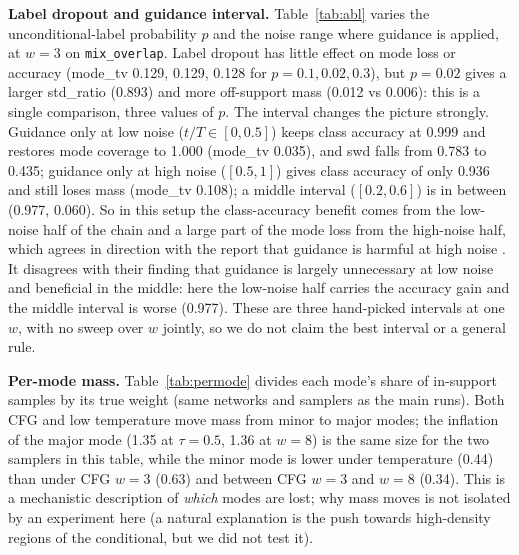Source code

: \textbf{Label dropout and guidance interval.} Table~\ref{tab:abl} varies the unconditional-label probability $p$ and the noise range where guidance is applied, at $w=3$ on \texttt{mix\_overlap}. Label dropout has little effect on mode loss or accuracy (mode\_tv 0.129, 0.129, 0.128 for $p=0.1,0.02,0.3$), but $p=0.02$ gives a larger std\_ratio (0.893) and more off-support mass (0.012 vs 0.006): this is a single comparison, three values of $p$. The interval changes the picture strongly. Guidance only at low noise ($t/T\in[0,0.5]$) keeps class accuracy at 0.999 and restores mode coverage to 1.000 (mode\_tv 0.035), and swd falls from 0.783 to 0.435; guidance only at high noise ($[0.5,1]$) gives class accuracy of only 0.936 and still loses mass (mode\_tv 0.108); a middle interval ($[0.2,0.6]$) is in between (0.977, 0.060). So in this setup the class-accuracy benefit comes from the low-noise half of the chain and a large part of the mode loss from the high-noise half, which agrees in direction with the report that guidance is harmful at high noise \cite{kynknniemi2024applying}. It disagrees with their finding that guidance is largely unnecessary at low noise and beneficial in the middle: here the low-noise half carries the accuracy gain and the middle interval is worse (0.977). These are three hand-picked intervals at one $w$, with no sweep over $w$ jointly, so we do not claim the best interval or a general rule.

\textbf{Per-mode mass.} Table~\ref{tab:permode} divides each mode's share of in-support samples by its true weight (same networks and samplers as the main runs). Both CFG and low temperature move mass from minor to major modes; the inflation of the major mode (1.35 at $\tau=0.5$, 1.36 at $w=8$) is the same size for the two samplers in this table, while the minor mode is lower under temperature (0.44) than under CFG $w=3$ (0.63) and between CFG $w=3$ and $w=8$ (0.34). This is a mechanistic description of \emph{which} modes are lost; why mass moves is not isolated by an experiment here (a natural explanation is the push towards high-density regions of the conditional, but we did not test it).

\begin{table}[t]\centering\caption{Ablations at $w=3$ on \texttt{mix\_overlap} (five seeds), columns as in Table~\ref{tab:sweep}.}\label{tab:abl}

\end{table}

\begin{table}[t]\centering\caption{Mass in each right-class mode relative to its true weight (1.0 is exact; five seeds, mean $\pm$ sd), \texttt{mix\_overlap}.}\label{tab:permode}
\resizebox{\columnwidth}{!}{}
\end{table}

◆ ◆ ◆ ◆

» What the task requires: Those lines above that contain the string "centering" should be returned.

» Written response:
\begin{table}[t]\centering\caption{Ablations at $w=3$ on \texttt{mix\_overlap} (five seeds), columns as in Table~\ref{tab:sweep}.}\label{tab:abl}
\begin{table}[t]\centering\caption{Mass in each right-class mode relative to its true weight (1.0 is exact; five seeds, mean $\pm$ sd), \texttt{mix\_overlap}.}\label{tab:permode}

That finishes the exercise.